Case 4 - urinary symptoms Flashcards
(17 cards)
Baseline invetsigations for ?minimal change disease
Bedside:
* Urinalysis for blood and protein
* Protein:creatinine ratio (early morning sample if poss)
Bloods:
* FBC
* U&E
* Bone profile (inc albumin)
* Varicella zoster immunity status)
Consider complement, hepatitis serology, antistreptolysin O titre, and autoimmune investigations - later
Triad nephrotic syndrome
- Proteinuria (more than 3+ dipstick)
- Hypoalbuminaemia
- Oedema
Other important features of nephrotic syndrome
- Hyperlipidaemia
- High BP - RAAS activated
- Hypercoaguable
Treatment for minimal change disease
- Admit to paeds ward - allow for monitoring of fluid status
- Oral antibiotics - penicillin V for abx prophylaxis to protect against pneumococcal infection
- Oral prednisolone
- Diuretics should only be used if severe worsening oedema/ascites and not hypovolaemic
- Low salt diet
How can oedema with hypovolaemia manifest?
- Tachycardia
- Hypotension
- Cool peripheries
- Prolonged capillary refill
- High Hb
- High urea
Complications of minimal change disease
- Peritonitis
- Compromised immune system - hypogammaglobulinaemia
- Thrombosis - loss of antithrombin III, steroid therapy, high blood viscosity (due to high Ht and hypovolaemia)
- Fluid management - dehydration
- Varicella zoster infection can be very severe if occurs in immunosupressed
Urine dipstick findings for UTI in child
- If leucocyte and nitrite +ve –> start abx
- If just nitrite +ve –> start abx, confirm with culture
- If leucocyte +ve only –> don’t start abx unless good clinical evidence of UTI, confirm with urine culture
- If negative for both - do not start abx, do not send culture, explore other causes
Nitrites are key
Criteria for renal USS in a child with UTI
- Infant under 6 months - USS within 6 weeks
- Atypical UTI
- Recurrent UTI
Define atypical UTI
- Seriously ill
- Poor urine flow
- Abdo/bladder mass
- Raised creatinine
- Septicaemia
- Failure to respond to abx within 48hrs
- Infection with non-e.coli organism
Define recurrent UTI
- 2 or more upper UTI
- 1 upper and one or more lower UTI
- 3 or more lower UTI
Other causes of oedema in childhood (other than nephrotic)

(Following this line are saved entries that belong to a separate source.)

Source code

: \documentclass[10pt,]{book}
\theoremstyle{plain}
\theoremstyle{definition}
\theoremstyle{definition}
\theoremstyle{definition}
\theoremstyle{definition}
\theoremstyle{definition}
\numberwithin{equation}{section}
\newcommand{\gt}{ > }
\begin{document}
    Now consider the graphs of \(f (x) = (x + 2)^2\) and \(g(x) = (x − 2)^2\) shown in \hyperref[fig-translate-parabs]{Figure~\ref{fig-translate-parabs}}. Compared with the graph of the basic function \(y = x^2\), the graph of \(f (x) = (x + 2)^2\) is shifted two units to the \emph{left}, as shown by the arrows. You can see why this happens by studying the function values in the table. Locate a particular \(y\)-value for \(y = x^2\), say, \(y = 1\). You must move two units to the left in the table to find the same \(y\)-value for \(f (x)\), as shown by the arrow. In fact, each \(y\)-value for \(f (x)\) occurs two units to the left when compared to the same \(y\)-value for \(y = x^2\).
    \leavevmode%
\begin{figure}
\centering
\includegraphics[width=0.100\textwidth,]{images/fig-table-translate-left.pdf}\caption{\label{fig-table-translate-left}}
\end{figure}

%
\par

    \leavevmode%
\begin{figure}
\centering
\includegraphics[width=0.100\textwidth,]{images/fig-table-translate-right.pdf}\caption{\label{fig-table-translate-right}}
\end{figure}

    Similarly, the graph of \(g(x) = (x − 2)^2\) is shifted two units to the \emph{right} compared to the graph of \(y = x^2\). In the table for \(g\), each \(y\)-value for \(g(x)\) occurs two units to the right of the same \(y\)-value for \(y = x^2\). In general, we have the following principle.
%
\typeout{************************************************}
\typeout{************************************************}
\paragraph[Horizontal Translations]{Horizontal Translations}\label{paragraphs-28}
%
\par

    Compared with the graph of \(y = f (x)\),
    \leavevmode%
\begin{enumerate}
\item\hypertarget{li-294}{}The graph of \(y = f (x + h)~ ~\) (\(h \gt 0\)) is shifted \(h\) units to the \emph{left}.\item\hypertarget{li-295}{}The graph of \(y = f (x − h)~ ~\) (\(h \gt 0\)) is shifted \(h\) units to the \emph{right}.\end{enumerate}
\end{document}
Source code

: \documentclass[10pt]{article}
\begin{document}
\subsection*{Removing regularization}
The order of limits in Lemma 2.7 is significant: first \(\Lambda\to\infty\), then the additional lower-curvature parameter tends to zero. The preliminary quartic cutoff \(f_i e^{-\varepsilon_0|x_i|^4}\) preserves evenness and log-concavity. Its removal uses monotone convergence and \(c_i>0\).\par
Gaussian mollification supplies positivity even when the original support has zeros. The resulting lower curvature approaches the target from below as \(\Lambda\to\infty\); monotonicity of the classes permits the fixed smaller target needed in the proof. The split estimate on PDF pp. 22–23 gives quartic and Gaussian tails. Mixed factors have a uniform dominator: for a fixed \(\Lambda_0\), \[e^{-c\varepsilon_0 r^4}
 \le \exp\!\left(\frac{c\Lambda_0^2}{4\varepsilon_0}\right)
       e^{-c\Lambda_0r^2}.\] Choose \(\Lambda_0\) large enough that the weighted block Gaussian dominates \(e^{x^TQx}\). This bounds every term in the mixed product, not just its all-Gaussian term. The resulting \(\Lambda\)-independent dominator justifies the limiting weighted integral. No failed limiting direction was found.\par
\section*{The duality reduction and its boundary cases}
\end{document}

- Increased hydrostatic pressure from sodium and water retention - heart failure, acute glomerulonephritis, renal failure, drugs
- Increased capillary pressure from obstruction - venous obstruction, cirrhosis
- Decreased capillary oncotic pressure - malnutrition, protein losing enteropathy
- Lymphatic obstruction
What can raised urea and Hb suggest in bloods?
Hypovolaemia
What can raised creatinine suggest of ?nephrotic syndrome?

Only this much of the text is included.